If your scanner has a method name that matches the name of the token, (e.g. whitespace), that method will get called upon a match of that type. The SmaCCScanner
superclass already has a default implementation of SmaCCScanner>>#whitespace
and SmaCCScanner>>#comment
. These methods ignore those tokens by default.
If a token is not referenced from a grammar specification, it will not be included in the generated scanner, unless the token's name is also a name of a method (see previous section). This, coupled with the ability to do substitutions, allows you to have the equivalent of macros within your scanner specification. However, be aware that if you are simply trying to generate a scanner, you will have to make sure that you create a dummy parser specification that references all of the tokens that you want in the final scanner.

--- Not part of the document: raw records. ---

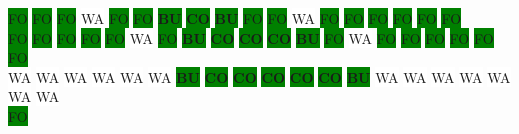 \colorbox{green}{\color[gray]{0.75}FO}%
\colorbox{green}{\color[gray]{0.75}FO}%
\colorbox{green}{\color[gray]{0.75}FO}%
\colorbox{white}{\color[gray]{0.5}WA}%
\colorbox{green}{\color[gray]{0.75}FO}%
\colorbox{green}{\color[gray]{0.75}FO}%
\colorbox{green}{\color[rgb]{1,0,0}\textbf{BU}}%
\colorbox{green}{\color[rgb]{0,0,0}\textbf{CO}}%
\colorbox{green}{\color[rgb]{1,0,0}\textbf{BU}}%
\colorbox{green}{\color[gray]{0.75}FO}%
\colorbox{green}{\color[gray]{0.75}FO}%
\colorbox{white}{\color[gray]{0.5}WA}%
\colorbox{green}{\color[gray]{0.75}FO}%
\colorbox{green}{\color[gray]{0.75}FO}%
\colorbox{green}{\color[gray]{0.75}FO}%
\colorbox{green}{\color[gray]{0.75}FO}%
\colorbox{green}{\color[gray]{0.75}FO}%
\colorbox{green}{\color[gray]{0.75}FO}%
\\
\colorbox{green}{\color[gray]{0.75}FO}%
\colorbox{green}{\color[gray]{0.75}FO}%
\colorbox{green}{\color[gray]{0.75}FO}%
\colorbox{green}{\color[gray]{0.75}FO}%
\colorbox{green}{\color[gray]{0.75}FO}%
\colorbox{white}{\color[gray]{0.5}WA}%
\colorbox{green}{\color[gray]{0.75}FO}%
\colorbox{green}{\color[rgb]{1,0,0}\textbf{BU}}%
\colorbox{green}{\color[rgb]{0,0,0}\textbf{CO}}%
\colorbox{green}{\color[rgb]{0,0,0}\textbf{CO}}%
\colorbox{green}{\color[rgb]{0,0,0}\textbf{CO}}%
\colorbox{green}{\color[rgb]{1,0,0}\textbf{BU}}%
\colorbox{green}{\color[gray]{0.75}FO}%
\colorbox{white}{\color[gray]{0.5}WA}%
\colorbox{green}{\color[gray]{0.75}FO}%
\colorbox{green}{\color[gray]{0.75}FO}%
\colorbox{green}{\color[gray]{0.75}FO}%
\colorbox{green}{\color[gray]{0.75}FO}%
\colorbox{green}{\color[gray]{0.75}FO}%
\colorbox{green}{\color[gray]{0.75}FO}%
\\
\colorbox{white}{\color[gray]{0.5}WA}%
\colorbox{white}{\color[gray]{0.5}WA}%
\colorbox{white}{\color[gray]{0.5}WA}%
\colorbox{white}{\color[gray]{0.5}WA}%
\colorbox{white}{\color[gray]{0.5}WA}%
\colorbox{white}{\color[gray]{0.5}WA}%
\colorbox{green}{\color[rgb]{1,0,0}\textbf{BU}}%
\colorbox{green}{\color[rgb]{0,0,0}\textbf{CO}}%
\colorbox{green}{\color[rgb]{0,0,0}\textbf{CO}}%
\colorbox{green}{\color[rgb]{0,0,0}\textbf{CO}}%
\colorbox{green}{\color[rgb]{0,0,0}\textbf{CO}}%
\colorbox{green}{\color[rgb]{0,0,0}\textbf{CO}}%
\colorbox{green}{\color[rgb]{1,0,0}\textbf{BU}}%
\colorbox{white}{\color[gray]{0.5}WA}%
\colorbox{white}{\color[gray]{0.5}WA}%
\colorbox{white}{\color[gray]{0.5}WA}%
\colorbox{white}{\color[gray]{0.5}WA}%
\colorbox{white}{\color[gray]{0.5}WA}%
\colorbox{white}{\color[gray]{0.5}WA}%
\colorbox{white}{\color[gray]{0.5}WA}%
\\
\colorbox{green}{\color[gray]{0.75}FO}%
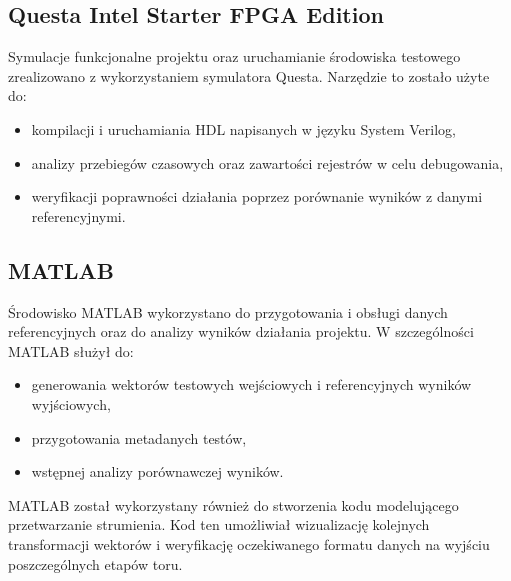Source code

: \subsection{Questa Intel Starter FPGA Edition}
Symulacje funkcjonalne projektu oraz uruchamianie środowiska testowego zrealizowano z wykorzystaniem symulatora Questa. Narzędzie to zostało użyte do:
\begin{itemize}
    \item kompilacji i uruchamiania  HDL napisanych w języku System Verilog,
    \item analizy przebiegów czasowych oraz zawartości rejestrów w celu debugowania,
    \item weryfikacji poprawności działania poprzez porównanie wyników z danymi referencyjnymi.
\end{itemize}

\subsection{MATLAB}
Środowisko MATLAB wykorzystano do przygotowania i obsługi danych referencyjnych oraz do analizy wyników działania projektu. W szczególności MATLAB służył do:
\begin{itemize}
    \item generowania wektorów testowych wejściowych i referencyjnych wyników wyjściowych,
    \item przygotowania metadanych testów,
    \item wstępnej analizy porównawczej wyników.
\end{itemize}

MATLAB został wykorzystany również do stworzenia kodu modelującego przetwarzanie strumienia. Kod ten umożliwiał wizualizację kolejnych transformacji wektorów i weryfikację oczekiwanego formatu danych na wyjściu poszczególnych etapów toru.
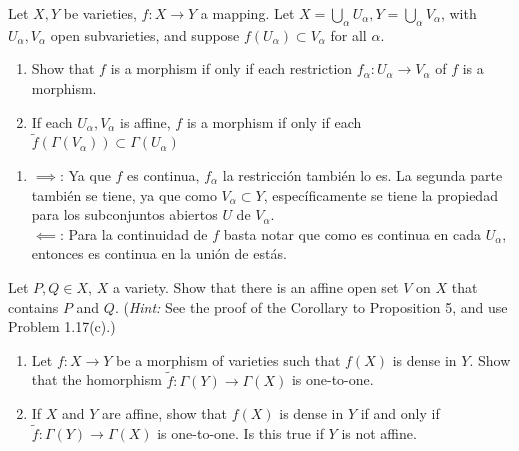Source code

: \begin{prob}{6.14}
    Let \(X,Y\) be varieties, \(f:X\rightarrow Y\) a mapping. Let \(X=\bigcup_\alpha U_\alpha,Y=\bigcup_\alpha V_\alpha\), with \(U_\alpha,V_\alpha\) open subvarieties, and suppose \(f(U_\alpha)\subset V_\alpha\) for all \(\alpha\).
    \begin{enumerate}
        \item Show that \(f\) is a morphism if only if each restriction \(f_\alpha:U_\alpha\rightarrow V_\alpha\) of \(f\) is a morphism.
        \item If each \(U_\alpha,V_\alpha\) is affine, \(f\) is a morphism if only if each \(\tilde f(\Gamma(V_\alpha))\subset\Gamma(U_\alpha)\)
    \end{enumerate}
\end{prob}

\begin{sol}{6.14}
    \begin{enumerate}
        \item \(\implies\): Ya que \(f\) es continua, \(f_\alpha\) la restricción también lo es. La segunda parte también se tiene, ya que como \(V_\alpha\subset Y\), específicamente se tiene la propiedad para los subconjuntos abiertos \(U\) de \(V_\alpha\).\\
        \(\impliedby\): Para la continuidad de \(f\) basta notar que como es continua en cada \(U_\alpha\), entonces es continua en la unión de estás.
    \end{enumerate}
\end{sol}

\begin{prob}{6.23}
    Let \(P,Q\in X\), \(X\) a variety. Show that there is an affine open set \(V\) on \(X\) that contains \(P\) and \(Q\). (\textit{Hint:} See the proof of the Corollary to Proposition 5, and use Problem 1.17(c).)
\end{prob}

\begin{sol}{6.23}

\end{sol}

\begin{prob}{6.26}
    \begin{enumerate}
        \item Let \(f:X\rightarrow Y\) be a morphism of varieties such that \(f(X)\) is dense in \(Y\). Show that the homorphism \(\tilde f:\Gamma(Y)\rightarrow\Gamma(X)\) is one-to-one.
        \item If \(X\) and \(Y\) are affine, show that \(f(X)\) is dense in \(Y\) if and only if \(\tilde f:\Gamma(Y)\rightarrow\Gamma(X)\) is one-to-one. Is this true if \(Y\) is not affine.
    \end{enumerate}
\end{prob}

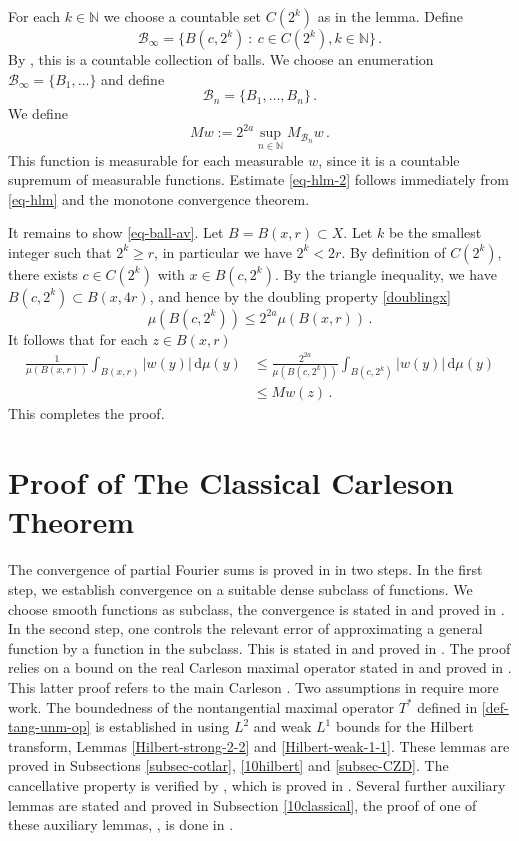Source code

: For each $k \in \mathbb{N}$ we choose a countable set $C(2^k)$ as in the lemma.
Define
$$
    \mathcal{B}_\infty = \{B(c, 2^k) \ : \ c \in C(2^k), k \in \mathbb{N}\}\,.
$$
By , this is a countable collection of balls. We choose an enumeration $\mathcal{B}_\infty = \{B_1, \dotsc\}$ and define
$$
    \mathcal{B}_n = \{B_1, \dotsc, B_n\}\,.
$$
We define
$$
    Mw := 2^{2a}\sup_{n \in \mathbb{N}} M_{\mathcal{B}_n}w\,.
$$
This function is measurable for each measurable $w$, since it is a countable supremum of measurable functions. Estimate \eqref{eq-hlm-2} follows immediately from \eqref{eq-hlm} and the monotone convergence theorem.

It remains to show \eqref{eq-ball-av}. Let $B = B(x, r) \subset X$. Let $k$ be the smallest integer such that $2^k \ge r$, in particular we have $2^k < 2r$. By definition of $C(2^k)$, there exists $c \in C(2^k)$ with $x \in B(c, 2^k)$. By the triangle inequality, we have $B(c, 2^k) \subset B(x, 4r)$, and hence by the doubling property \eqref{doublingx}
$$
    \mu(B(c, 2^k)) \le 2^{2a} \mu(B(x,r))\,.
$$
It follows that for each $z \in B(x,r)$
\begin{align*}
    \frac{1}{\mu(B(x,r))}\int_{B(x,r)} |w(y)| \, \mathrm{d}\mu(y) &\le \frac{2^{2a}}{\mu(B(c,2^k))}\int_{B(c,2^k)} |w(y)| \, \mathrm{d}\mu(y) \\
    &\le Mw(z)\,.
\end{align*}
This completes the proof.


\chapter{Proof of The Classical Carleson Theorem}



The convergence of partial Fourier sums is proved in
 in two steps. In the first step,
we establish convergence on a suitable dense subclass of functions. We choose smooth functions as subclass, the convergence is stated in  and proved in .
In the second step, one controls the relevant error of approximating a general function by a function in
the subclass. This is stated in  and proved
in .
The proof relies on a bound on the real Carleson maximal operator stated in  and proved in .
This latter proof refers to the main Carleson . Two assumptions in  require more work. The boundedness of the nontangential maximal operator $T^*$ defined in \eqref{def-tang-unm-op} is established in  using $L^2$ and weak $L^1$ bounds for the Hilbert transform, Lemmas
\ref{Hilbert-strong-2-2} and \ref{Hilbert-weak-1-1}. These lemmas are proved in Subsections \ref{subsec-cotlar},
\ref{10hilbert} and \ref{subsec-CZD}.
The cancellative property is verified by , which is proved in .
Several further auxiliary lemmas are stated
and proved in Subsection
\ref{10classical}, the proof of one of these auxiliary lemmas, , is done in .

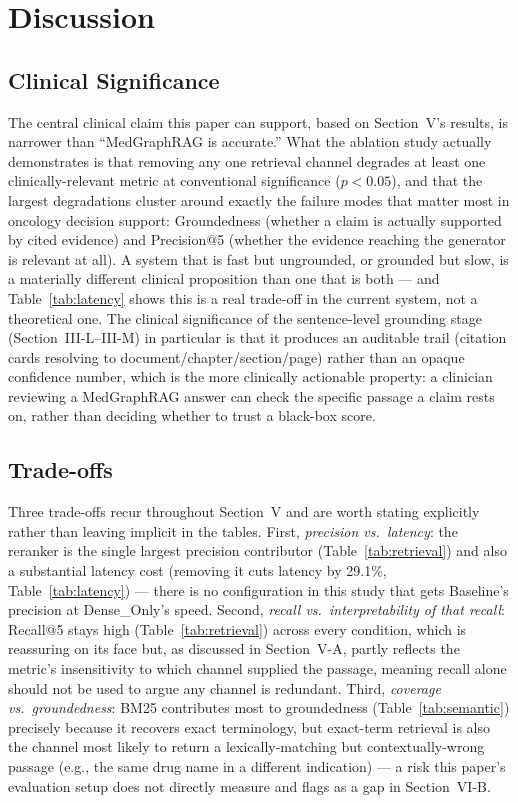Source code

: \documentclass[conference]{IEEEtran}
\begin{document}
\section{Discussion}

\subsection{Clinical Significance}
The central clinical claim this paper can support, based on Section~V's results, is narrower than ``MedGraphRAG is accurate.'' What the ablation study actually demonstrates is that removing any one retrieval channel degrades at least one clinically-relevant metric at conventional significance ($p<0.05$), and that the largest degradations cluster around exactly the failure modes that matter most in oncology decision support: Groundedness (whether a claim is actually supported by cited evidence) and Precision@5 (whether the evidence reaching the generator is relevant at all). A system that is fast but ungrounded, or grounded but slow, is a materially different clinical proposition than one that is both --- and Table~\ref{tab:latency} shows this is a real trade-off in the current system, not a theoretical one. The clinical significance of the sentence-level grounding stage (Section~III-L--III-M) in particular is that it produces an auditable trail (citation cards resolving to document/chapter/section/page) rather than an opaque confidence number, which is the more clinically actionable property: a clinician reviewing a MedGraphRAG answer can check the specific passage a claim rests on, rather than deciding whether to trust a black-box score.

\subsection{Trade-offs}
Three trade-offs recur throughout Section~V and are worth stating explicitly rather than leaving implicit in the tables. First, \emph{precision vs.\ latency}: the reranker is the single largest precision contributor (Table~\ref{tab:retrieval}) and also a substantial latency cost (removing it cuts latency by 29.1\%, Table~\ref{tab:latency}) --- there is no configuration in this study that gets Baseline's precision at Dense\_Only's speed. Second, \emph{recall vs.\ interpretability of that recall}: Recall@5 stays high (Table~\ref{tab:retrieval}) across every condition, which is reassuring on its face but, as discussed in Section~V-A, partly reflects the metric's insensitivity to which channel supplied the passage, meaning recall alone should not be used to argue any channel is redundant. Third, \emph{coverage vs.\ groundedness}: BM25 contributes most to groundedness (Table~\ref{tab:semantic}) precisely because it recovers exact terminology, but exact-term retrieval is also the channel most likely to return a lexically-matching but contextually-wrong passage (e.g., the same drug name in a different indication) --- a risk this paper's evaluation setup does not directly measure and flags as a gap in Section~VI-B.
\end{document}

Parsing converts the stream of tokens provided by the scanner into some object. Normally, this object will be a abstract syntax tree (AST) or parse tree, but it does not have to be an AST. For example, the SmaCC tutorial shows a calculator. This calculator does not produce a parse tree; it produces the result, a number.
The production rules contains the definition of the parser. The first production rule is considered to be the starting rule for the parser. Each production rule consists of a non-terminal symbol name followed by a : separator which is followed by a list of possible productions separated by vertical bar, |, and finally terminated by a semicolon, ;.
Production : file:///someToken AnotherProduction "end" ;
Each production consists of a sequence of production rule names, token names, or keywords followed by some optional Smalltalk code enclosed in curly {} or square [] brackets or a AST node definition enclosed in two curly brackets, {{}}. Production rule names are valid Smalltalk variable names and must be defined somewhere in the parser definition. Forward references are valid. Tokens are enclosed in angle brackets as they are defined in the scanner grammar above and keywords are enclosed in double-quotes (e.g., "then"). Keywords that contain double-quotes need to have two double-quotes per each double-quote in the keyword. For example, if you need a keyword for one double-quote character, you would need to enter """" (four double-quote characters). Productions can use () to group items and also ?, *, and + modifiers to specify the number of occurrences for an item similar to what is allowed in the scanner definition above.
The Smalltalk code is evaluated whenever that production is matched. If the code is a zero or a one argument symbol, then that method is performed. For a one argument symbol, the argument is an OrderedCollection that contains one element for each item in the production. If the code isn't a zero or one argument symbol, then the code is executed and whatever is returned by the code is the result of the production. If no Smalltalk code is specified, then the default action is to execute the SmaCCParser>>#reduceFor:
method (unless you are producing an AST parser). This method converts all items into an OrderedCollection
. If one of the items is another OrderedCollection, then all of its elements are added to the new collection.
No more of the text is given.